▶ _The task_
Locate every line in the records below that contains the word "remove", and copy each one.

▶ _Provided records_
....

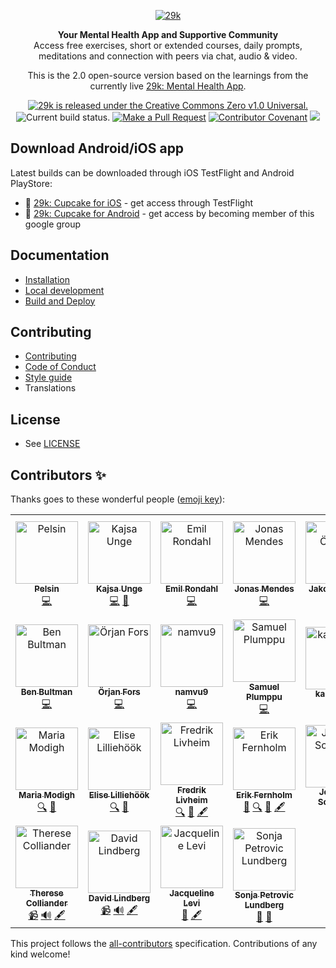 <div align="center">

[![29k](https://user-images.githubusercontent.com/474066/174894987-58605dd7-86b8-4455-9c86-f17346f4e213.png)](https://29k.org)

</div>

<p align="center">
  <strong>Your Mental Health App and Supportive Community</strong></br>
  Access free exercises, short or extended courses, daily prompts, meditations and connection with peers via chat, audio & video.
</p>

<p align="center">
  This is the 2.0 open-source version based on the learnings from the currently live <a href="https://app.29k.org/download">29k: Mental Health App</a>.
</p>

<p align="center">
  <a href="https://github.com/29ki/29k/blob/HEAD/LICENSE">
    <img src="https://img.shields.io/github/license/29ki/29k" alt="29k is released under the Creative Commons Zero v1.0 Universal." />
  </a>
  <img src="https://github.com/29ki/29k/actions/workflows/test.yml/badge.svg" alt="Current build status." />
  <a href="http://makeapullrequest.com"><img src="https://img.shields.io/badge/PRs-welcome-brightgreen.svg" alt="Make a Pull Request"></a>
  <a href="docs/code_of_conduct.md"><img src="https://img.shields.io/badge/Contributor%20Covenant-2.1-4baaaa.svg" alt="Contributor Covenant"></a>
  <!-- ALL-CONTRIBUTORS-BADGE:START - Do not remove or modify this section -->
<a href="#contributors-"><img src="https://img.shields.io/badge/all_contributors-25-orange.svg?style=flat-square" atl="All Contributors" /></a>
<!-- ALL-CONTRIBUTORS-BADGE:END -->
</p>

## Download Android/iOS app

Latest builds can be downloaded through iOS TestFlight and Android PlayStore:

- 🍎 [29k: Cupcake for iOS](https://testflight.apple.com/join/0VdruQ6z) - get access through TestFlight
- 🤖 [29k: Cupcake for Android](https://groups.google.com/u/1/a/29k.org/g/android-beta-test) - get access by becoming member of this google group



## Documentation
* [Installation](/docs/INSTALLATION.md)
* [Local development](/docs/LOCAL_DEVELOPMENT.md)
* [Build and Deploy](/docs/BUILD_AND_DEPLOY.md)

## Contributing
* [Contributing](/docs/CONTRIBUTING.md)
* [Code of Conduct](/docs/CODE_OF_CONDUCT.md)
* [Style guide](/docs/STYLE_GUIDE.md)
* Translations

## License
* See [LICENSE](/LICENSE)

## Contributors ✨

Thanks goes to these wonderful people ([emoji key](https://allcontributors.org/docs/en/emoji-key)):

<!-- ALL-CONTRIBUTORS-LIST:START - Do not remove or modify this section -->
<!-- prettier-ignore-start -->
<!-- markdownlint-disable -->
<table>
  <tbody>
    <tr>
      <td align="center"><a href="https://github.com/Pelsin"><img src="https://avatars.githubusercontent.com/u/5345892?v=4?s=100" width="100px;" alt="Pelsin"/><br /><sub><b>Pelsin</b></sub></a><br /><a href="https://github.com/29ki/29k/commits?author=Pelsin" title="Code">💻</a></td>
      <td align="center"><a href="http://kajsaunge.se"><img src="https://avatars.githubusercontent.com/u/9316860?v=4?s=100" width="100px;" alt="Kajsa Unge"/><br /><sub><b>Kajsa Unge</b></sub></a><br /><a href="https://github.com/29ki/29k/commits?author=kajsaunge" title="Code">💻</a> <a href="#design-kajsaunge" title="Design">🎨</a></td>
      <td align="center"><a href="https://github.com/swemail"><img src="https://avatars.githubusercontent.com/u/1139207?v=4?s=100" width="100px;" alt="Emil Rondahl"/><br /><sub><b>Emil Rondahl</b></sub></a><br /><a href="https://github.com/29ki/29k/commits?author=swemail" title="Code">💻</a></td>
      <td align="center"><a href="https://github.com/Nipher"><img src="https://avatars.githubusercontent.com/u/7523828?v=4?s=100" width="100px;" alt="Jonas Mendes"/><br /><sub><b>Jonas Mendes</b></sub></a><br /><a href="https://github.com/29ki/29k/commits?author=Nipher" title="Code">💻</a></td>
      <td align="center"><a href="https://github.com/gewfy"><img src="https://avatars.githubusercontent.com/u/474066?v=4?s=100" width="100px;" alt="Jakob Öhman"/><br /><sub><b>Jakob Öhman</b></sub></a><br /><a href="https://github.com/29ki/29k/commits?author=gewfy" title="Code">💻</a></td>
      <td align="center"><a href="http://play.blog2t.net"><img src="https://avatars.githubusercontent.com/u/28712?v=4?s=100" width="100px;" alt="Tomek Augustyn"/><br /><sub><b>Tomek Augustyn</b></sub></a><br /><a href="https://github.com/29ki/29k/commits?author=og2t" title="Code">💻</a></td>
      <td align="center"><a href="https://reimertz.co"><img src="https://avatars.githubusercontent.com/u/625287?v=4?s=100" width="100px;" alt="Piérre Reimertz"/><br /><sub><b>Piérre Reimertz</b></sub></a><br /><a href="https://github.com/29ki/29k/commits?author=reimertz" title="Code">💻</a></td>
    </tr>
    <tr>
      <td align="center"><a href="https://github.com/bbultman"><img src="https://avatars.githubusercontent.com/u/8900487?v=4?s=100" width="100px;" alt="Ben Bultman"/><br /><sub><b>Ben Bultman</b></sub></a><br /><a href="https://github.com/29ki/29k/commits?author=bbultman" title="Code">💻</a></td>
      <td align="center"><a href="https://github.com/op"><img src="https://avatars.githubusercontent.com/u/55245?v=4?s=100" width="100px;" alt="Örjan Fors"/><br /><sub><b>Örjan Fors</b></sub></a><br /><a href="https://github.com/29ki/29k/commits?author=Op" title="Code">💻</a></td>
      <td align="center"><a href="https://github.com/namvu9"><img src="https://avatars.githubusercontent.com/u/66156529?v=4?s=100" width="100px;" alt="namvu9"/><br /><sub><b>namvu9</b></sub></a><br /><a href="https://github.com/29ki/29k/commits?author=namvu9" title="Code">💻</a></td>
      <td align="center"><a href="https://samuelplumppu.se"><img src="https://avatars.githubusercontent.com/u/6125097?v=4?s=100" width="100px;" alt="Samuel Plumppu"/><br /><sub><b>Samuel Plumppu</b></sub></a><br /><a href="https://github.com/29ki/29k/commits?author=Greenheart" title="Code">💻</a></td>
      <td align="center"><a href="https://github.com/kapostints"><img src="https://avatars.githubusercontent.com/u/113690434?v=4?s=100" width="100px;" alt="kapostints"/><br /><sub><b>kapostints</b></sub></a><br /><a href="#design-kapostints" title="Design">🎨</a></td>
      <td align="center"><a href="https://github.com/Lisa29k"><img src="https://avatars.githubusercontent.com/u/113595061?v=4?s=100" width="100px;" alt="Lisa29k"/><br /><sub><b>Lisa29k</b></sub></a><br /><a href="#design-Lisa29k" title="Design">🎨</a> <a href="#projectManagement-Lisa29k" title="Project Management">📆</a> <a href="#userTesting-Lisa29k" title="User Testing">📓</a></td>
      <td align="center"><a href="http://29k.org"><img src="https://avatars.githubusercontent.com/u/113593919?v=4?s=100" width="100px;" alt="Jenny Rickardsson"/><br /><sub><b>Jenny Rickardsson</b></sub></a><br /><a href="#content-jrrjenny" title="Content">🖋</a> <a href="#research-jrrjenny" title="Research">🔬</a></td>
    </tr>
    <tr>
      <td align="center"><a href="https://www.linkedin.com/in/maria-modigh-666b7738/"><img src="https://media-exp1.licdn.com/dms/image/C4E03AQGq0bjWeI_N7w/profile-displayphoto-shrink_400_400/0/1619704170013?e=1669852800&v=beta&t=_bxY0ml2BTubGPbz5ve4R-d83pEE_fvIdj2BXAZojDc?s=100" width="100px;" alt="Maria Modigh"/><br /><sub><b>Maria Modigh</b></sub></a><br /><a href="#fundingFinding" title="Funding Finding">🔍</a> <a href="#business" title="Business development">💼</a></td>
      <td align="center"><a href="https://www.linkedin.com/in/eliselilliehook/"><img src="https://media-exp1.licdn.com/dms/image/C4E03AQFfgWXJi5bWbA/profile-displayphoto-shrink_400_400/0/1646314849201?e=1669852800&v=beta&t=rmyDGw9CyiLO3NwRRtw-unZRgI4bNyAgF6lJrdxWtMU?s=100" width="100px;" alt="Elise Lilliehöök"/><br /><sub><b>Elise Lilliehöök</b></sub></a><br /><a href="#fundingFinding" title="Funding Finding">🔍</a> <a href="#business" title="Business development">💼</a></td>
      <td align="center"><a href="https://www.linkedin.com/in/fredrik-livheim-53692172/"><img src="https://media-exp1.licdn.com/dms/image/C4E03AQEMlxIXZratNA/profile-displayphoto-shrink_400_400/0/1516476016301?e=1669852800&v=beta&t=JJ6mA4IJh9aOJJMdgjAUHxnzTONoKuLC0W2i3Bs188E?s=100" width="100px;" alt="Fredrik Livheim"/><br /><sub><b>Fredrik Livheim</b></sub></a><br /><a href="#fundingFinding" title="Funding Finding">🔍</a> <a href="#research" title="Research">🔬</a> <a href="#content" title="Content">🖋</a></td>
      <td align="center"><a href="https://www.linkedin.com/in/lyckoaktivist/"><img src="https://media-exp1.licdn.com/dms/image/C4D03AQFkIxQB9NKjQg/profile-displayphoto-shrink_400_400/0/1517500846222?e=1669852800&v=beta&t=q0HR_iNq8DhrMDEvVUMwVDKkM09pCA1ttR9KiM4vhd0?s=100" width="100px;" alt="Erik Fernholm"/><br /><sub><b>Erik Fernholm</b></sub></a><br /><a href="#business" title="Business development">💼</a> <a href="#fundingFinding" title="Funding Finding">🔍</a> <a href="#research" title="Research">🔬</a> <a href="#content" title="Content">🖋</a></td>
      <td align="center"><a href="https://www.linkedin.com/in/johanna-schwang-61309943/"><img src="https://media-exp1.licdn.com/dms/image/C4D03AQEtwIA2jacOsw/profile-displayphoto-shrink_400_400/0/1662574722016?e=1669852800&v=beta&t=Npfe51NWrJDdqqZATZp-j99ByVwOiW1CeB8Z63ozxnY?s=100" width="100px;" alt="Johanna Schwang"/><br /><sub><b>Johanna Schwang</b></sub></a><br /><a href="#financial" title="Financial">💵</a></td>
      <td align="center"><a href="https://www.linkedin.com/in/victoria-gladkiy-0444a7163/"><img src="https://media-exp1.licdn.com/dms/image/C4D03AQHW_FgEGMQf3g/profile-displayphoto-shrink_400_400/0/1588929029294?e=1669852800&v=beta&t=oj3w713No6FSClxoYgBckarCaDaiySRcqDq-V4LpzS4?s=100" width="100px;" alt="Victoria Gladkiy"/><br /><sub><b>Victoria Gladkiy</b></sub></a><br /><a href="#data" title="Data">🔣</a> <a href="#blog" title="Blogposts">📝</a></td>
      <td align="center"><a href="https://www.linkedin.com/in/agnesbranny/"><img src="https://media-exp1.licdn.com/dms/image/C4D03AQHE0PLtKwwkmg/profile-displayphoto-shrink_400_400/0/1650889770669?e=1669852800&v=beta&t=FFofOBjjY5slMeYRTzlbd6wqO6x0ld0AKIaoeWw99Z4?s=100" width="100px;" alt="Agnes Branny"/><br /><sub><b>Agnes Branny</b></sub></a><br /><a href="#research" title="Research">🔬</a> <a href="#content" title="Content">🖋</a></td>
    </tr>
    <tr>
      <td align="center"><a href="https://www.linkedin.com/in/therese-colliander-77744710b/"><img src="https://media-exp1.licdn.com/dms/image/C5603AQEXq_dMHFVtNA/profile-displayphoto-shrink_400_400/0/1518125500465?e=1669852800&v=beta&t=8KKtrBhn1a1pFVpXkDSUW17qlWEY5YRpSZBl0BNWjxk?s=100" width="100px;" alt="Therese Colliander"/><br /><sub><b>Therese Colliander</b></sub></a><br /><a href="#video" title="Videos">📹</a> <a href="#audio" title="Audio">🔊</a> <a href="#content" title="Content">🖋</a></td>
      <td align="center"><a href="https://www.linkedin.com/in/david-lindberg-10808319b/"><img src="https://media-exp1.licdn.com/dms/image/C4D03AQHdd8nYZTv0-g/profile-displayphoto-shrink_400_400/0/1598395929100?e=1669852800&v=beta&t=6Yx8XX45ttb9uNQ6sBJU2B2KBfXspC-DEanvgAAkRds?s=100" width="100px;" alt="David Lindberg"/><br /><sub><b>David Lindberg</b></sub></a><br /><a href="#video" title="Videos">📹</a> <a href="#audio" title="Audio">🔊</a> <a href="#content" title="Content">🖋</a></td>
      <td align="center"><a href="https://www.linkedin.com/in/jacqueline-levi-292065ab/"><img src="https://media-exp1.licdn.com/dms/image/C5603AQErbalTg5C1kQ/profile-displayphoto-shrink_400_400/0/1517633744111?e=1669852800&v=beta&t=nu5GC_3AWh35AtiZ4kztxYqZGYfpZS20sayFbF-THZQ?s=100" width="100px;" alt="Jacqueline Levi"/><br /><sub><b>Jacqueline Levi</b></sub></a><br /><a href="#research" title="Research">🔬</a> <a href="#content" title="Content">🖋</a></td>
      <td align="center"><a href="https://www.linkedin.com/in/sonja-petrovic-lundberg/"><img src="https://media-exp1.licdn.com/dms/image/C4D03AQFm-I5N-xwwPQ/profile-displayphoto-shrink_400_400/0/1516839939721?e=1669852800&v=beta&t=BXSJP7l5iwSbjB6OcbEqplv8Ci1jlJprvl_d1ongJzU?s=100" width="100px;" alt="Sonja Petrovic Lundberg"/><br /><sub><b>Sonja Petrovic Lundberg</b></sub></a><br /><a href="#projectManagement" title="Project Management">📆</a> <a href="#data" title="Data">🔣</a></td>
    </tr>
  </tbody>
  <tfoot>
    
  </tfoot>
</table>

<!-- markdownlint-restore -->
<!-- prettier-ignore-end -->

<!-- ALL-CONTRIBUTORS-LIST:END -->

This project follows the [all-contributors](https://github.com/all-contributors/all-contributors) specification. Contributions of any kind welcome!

....

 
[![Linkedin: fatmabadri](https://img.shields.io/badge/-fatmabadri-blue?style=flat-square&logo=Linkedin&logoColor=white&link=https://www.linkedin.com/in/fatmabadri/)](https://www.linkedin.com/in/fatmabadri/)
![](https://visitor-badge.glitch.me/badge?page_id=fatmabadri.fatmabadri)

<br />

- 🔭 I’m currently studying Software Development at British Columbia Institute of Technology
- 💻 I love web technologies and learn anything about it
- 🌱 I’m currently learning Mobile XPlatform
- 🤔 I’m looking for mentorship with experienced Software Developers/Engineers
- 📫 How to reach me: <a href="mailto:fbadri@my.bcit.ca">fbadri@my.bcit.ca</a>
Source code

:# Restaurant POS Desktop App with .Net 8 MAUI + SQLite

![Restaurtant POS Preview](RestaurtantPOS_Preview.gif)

....

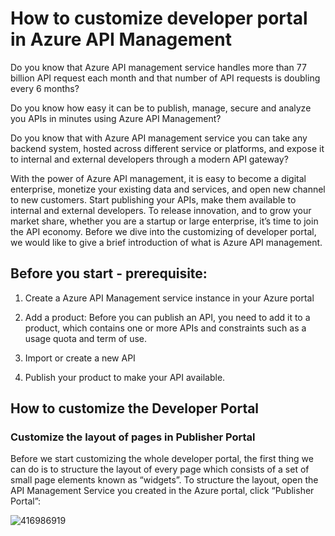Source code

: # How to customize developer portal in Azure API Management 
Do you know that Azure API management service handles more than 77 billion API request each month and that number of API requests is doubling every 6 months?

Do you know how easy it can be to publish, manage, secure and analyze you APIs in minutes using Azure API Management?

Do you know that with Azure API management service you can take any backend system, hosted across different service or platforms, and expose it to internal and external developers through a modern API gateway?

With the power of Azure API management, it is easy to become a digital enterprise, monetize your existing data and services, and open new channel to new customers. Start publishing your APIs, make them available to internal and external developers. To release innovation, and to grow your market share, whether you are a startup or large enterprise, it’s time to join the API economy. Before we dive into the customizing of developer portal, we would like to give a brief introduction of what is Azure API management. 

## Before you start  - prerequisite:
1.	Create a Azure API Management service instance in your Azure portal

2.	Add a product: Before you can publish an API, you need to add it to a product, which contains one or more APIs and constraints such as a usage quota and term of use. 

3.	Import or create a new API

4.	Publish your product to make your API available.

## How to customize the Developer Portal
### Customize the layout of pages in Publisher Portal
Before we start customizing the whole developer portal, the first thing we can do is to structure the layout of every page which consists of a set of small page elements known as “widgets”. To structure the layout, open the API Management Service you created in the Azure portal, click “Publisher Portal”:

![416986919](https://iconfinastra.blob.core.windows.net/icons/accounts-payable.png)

....

▶ _Solved exercise_
  <!-- ALL-CONTRIBUTORS-BADGE:START - Do not remove or modify this section -->
<!-- ALL-CONTRIBUTORS-LIST:START - Do not remove or modify this section -->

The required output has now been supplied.